EXTRACTED ENTRIES section start
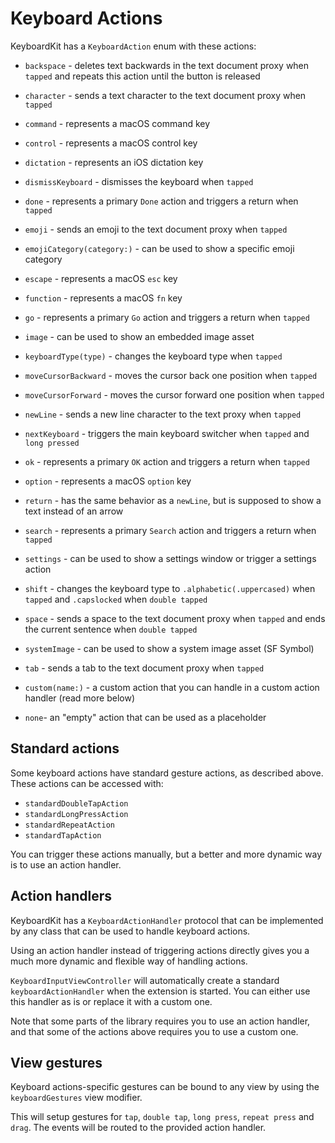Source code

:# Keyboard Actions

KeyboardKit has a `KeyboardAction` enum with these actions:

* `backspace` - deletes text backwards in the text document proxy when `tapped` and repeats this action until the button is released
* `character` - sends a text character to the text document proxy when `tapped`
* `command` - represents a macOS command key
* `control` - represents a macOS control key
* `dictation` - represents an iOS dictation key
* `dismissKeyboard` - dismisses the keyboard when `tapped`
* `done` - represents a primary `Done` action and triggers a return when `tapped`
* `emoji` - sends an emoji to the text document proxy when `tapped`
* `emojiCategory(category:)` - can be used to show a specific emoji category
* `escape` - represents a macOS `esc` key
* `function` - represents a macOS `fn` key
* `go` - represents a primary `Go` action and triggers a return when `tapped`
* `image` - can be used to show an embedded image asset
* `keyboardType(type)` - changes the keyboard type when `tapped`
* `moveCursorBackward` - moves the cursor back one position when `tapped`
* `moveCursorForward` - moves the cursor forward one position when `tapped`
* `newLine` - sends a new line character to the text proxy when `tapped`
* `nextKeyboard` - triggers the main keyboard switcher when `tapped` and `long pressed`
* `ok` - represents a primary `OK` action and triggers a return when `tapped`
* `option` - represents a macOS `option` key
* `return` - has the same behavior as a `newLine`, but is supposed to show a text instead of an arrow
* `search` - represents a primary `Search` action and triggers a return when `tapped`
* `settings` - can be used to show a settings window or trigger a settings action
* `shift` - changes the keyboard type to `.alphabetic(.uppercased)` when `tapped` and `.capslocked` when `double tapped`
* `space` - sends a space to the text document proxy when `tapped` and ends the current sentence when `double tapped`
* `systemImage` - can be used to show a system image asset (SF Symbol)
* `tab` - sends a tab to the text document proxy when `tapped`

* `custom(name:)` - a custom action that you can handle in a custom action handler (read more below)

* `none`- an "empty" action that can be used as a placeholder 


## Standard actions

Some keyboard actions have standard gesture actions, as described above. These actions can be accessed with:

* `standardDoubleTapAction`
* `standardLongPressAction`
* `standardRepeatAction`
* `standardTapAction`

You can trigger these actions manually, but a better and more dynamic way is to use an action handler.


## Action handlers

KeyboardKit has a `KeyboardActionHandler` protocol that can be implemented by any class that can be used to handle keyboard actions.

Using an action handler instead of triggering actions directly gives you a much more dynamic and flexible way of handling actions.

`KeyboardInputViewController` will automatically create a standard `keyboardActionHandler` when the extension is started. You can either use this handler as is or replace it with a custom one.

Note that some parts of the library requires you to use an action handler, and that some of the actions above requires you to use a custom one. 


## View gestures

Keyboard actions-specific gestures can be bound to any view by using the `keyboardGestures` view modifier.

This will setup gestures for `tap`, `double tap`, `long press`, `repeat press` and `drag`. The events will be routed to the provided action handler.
EXTRACTED ENTRIES section end
EXTRACTED ENTRIES section start
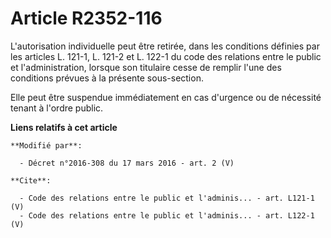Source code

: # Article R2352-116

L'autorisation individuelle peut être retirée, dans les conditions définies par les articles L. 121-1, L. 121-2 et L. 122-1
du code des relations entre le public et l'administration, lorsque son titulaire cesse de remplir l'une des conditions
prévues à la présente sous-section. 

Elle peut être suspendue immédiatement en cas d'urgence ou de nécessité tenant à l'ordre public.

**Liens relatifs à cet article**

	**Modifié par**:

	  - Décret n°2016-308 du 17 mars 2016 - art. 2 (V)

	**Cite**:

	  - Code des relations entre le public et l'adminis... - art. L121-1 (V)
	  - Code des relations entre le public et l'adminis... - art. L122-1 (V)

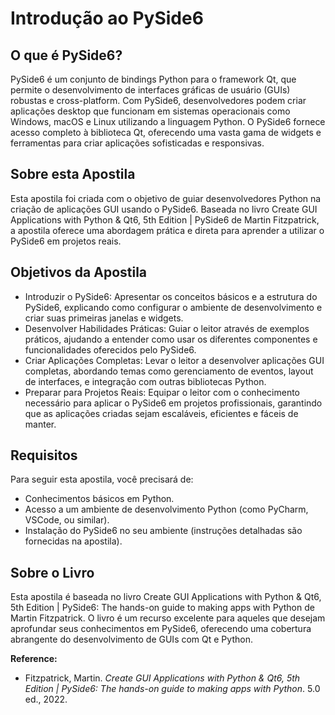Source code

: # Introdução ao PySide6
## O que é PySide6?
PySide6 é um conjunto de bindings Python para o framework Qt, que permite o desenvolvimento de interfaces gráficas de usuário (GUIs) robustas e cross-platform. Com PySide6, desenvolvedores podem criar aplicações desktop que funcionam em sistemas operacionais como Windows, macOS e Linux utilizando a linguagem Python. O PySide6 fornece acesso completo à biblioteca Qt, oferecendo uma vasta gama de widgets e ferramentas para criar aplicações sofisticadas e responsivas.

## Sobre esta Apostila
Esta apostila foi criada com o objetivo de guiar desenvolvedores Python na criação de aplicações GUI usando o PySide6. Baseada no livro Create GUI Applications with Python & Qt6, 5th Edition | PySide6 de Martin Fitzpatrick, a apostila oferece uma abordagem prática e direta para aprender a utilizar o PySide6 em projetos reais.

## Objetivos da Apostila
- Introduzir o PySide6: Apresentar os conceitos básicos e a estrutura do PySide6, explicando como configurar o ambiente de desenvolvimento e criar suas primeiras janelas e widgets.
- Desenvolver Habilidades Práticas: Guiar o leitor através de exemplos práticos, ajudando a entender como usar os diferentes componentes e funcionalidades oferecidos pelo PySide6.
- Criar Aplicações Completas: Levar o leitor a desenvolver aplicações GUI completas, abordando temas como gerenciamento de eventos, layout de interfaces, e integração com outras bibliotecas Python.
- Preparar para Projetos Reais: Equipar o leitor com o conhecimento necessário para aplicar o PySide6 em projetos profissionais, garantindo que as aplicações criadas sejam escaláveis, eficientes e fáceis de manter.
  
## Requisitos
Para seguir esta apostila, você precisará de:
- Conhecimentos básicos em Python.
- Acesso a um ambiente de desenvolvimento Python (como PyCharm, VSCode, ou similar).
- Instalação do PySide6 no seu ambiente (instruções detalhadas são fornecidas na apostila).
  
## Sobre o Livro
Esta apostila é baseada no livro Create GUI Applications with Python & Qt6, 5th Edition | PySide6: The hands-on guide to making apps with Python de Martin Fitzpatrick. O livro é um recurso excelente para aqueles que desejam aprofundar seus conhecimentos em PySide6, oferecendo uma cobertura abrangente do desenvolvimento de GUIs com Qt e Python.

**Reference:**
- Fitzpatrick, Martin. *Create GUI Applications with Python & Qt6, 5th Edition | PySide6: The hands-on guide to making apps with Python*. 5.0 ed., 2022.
EXTRACTED ENTRIES section end
▶ **EXERCISE OBJECTIVE**:
Please copy the lines above from the line with "enum with these" up to and including the line with "sends an emoji", exactly as written and with nothing else.

▶ **EXPECTED OUTPUT**:
KeyboardKit has a `KeyboardAction` enum with these actions:

* `backspace` - deletes text backwards in the text document proxy when `tapped` and repeats this action until the button is released
* `character` - sends a text character to the text document proxy when `tapped`
* `command` - represents a macOS command key
* `control` - represents a macOS control key
* `dictation` - represents an iOS dictation key
* `dismissKeyboard` - dismisses the keyboard when `tapped`
* `done` - represents a primary `Done` action and triggers a return when `tapped`
* `emoji` - sends an emoji to the text document proxy when `tapped`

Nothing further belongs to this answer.